Below are the lines to check; count those holding the string "logoColor" and give only the number.
Top of Data to process
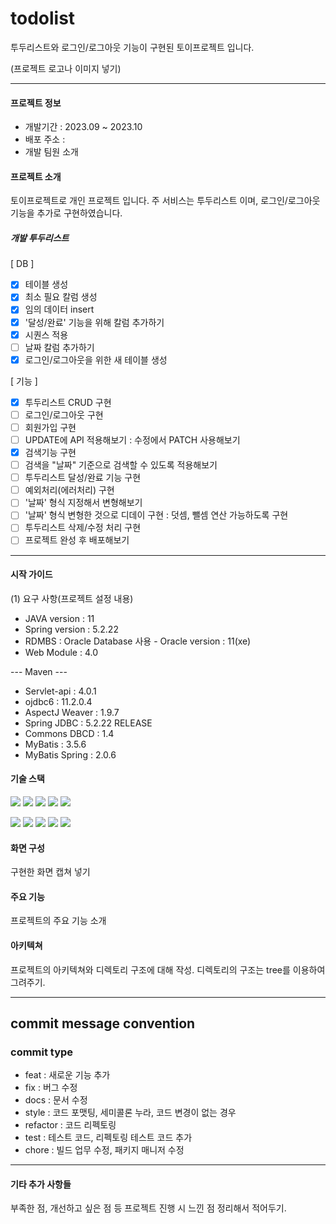# todolist
투두리스트와 로그인/로그아웃 기능이 구현된 토이프로젝트 입니다.

(프로젝트 로고나 이미지 넣기)

---

#### 프로젝트 정보
- 개발기간 : 2023.09 ~ 2023.10
- 배포 주소 :
- 개발 팀원 소개

#### 프로젝트 소개
토이프로젝트로 개인 프로젝트 입니다.
주 서비스는 투두리스트 이며, 로그인/로그아웃 기능을 추가로 구현하였습니다.
##### 개발 투두리스트
[ DB ]
- [x] 테이블 생성
- [x] 최소 필요 칼럼 생성
- [x] 임의 데이터 insert
- [x] '달성/완료' 기능을 위해 칼럼 추가하기
- [x] 시퀀스 적용
- [ ] 날짜 칼럼 추가하기
- [x] 로그인/로그아웃을 위한 새 테이블 생성

[ 기능 ]
- [x] 투두리스트 CRUD 구현
- [ ] 로그인/로그아웃 구현
- [ ] 회원가입 구현
- [ ] UPDATE에 API 적용해보기 : 수정에서 PATCH 사용해보기
- [x] 검색기능 구현
- [ ] 검색을 "날짜" 기준으로 검색할 수 있도록 적용해보기
- [ ] 투두리스트 달성/완료 기능 구현
- [ ] 예외처리(에러처리) 구현
- [ ] '날짜' 형식 지정해서 변형해보기
- [ ] '날짜' 형식 변형한 것으로 디데이 구현 : 덧셈, 뺄셈 연산 가능하도록 구현
- [ ] 투두리스트 삭제/수정 처리 구현
- [ ] 프로젝트 완성 후 배포해보기

---

#### 시작 가이드
(1) 요구 사항(프로젝트 설정 내용)
- JAVA version : 11
- Spring version : 5.2.22
- RDMBS : Oracle Database 사용 - Oracle version : 11(xe)
- Web Module : 4.0

--- Maven ---
- Servlet-api : 4.0.1
- ojdbc6 : 11.2.0.4
- AspectJ Weaver : 1.9.7
- Spring JDBC : 5.2.22 RELEASE
- Commons DBCD : 1.4
- MyBatis : 3.5.6
- MyBatis Spring : 2.0.6

#### 기술 스택
<img src="https://img.shields.io/badge/java-007396?style=for-the-badge&logo=java&logoColor=white"> <img src="https://img.shields.io/badge/html5-E34F26?style=for-the-badge&logo=html5&logoColor=white"> <img src="https://img.shields.io/badge/css-1572B6?style=for-the-badge&logo=css3&logoColor=white"> <img src="https://img.shields.io/badge/javascript-F7DF1E?style=for-the-badge&logo=javascript&logoColor=black"> <img src="https://img.shields.io/badge/jquery-0769AD?style=for-the-badge&logo=jquery&logoColor=white">

<img src="https://img.shields.io/badge/oracle-F80000?style=for-the-badge&logo=oracle&logoColor=white"> <img src="https://img.shields.io/badge/spring-6DB33F?style=for-the-badge&logo=spring&logoColor=white"> <img src="https://img.shields.io/badge/apache tomcat-F8DC75?style=for-the-badge&logo=apachetomcat&logoColor=white"> <img src="https://img.shields.io/badge/github-181717?style=for-the-badge&logo=github&logoColor=white"> <img src="https://img.shields.io/badge/git-F05032?style=for-the-badge&logo=git&logoColor=white">

#### 화면 구성
구현한 화면 캡쳐 넣기

#### 주요 기능
프로젝트의 주요 기능 소개

#### 아키텍쳐
프로젝트의 아키텍쳐와 디렉토리 구조에 대해 작성.
디렉토리의 구조는 tree를 이용하여 그려주기.

---

## commit message convention
### commit type
- feat : 새로운 기능 추가
- fix : 버그 수정
- docs : 문서 수정
- style : 코드 포맷팅, 세미콜론 누라, 코드 변경이 없는 경우
- refactor : 코드 리펙토링
- test : 테스트 코드, 리펙토링 테스트 코드 추가
- chore : 빌드 업무 수정, 패키지 매니저 수정

---

#### 기타 추가 사항들
부족한 점, 개선하고 싶은 점 등 프로젝트 진행 시 느낀 점 정리해서 적어두기.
Bottom of Data to process
** Exercise response **
2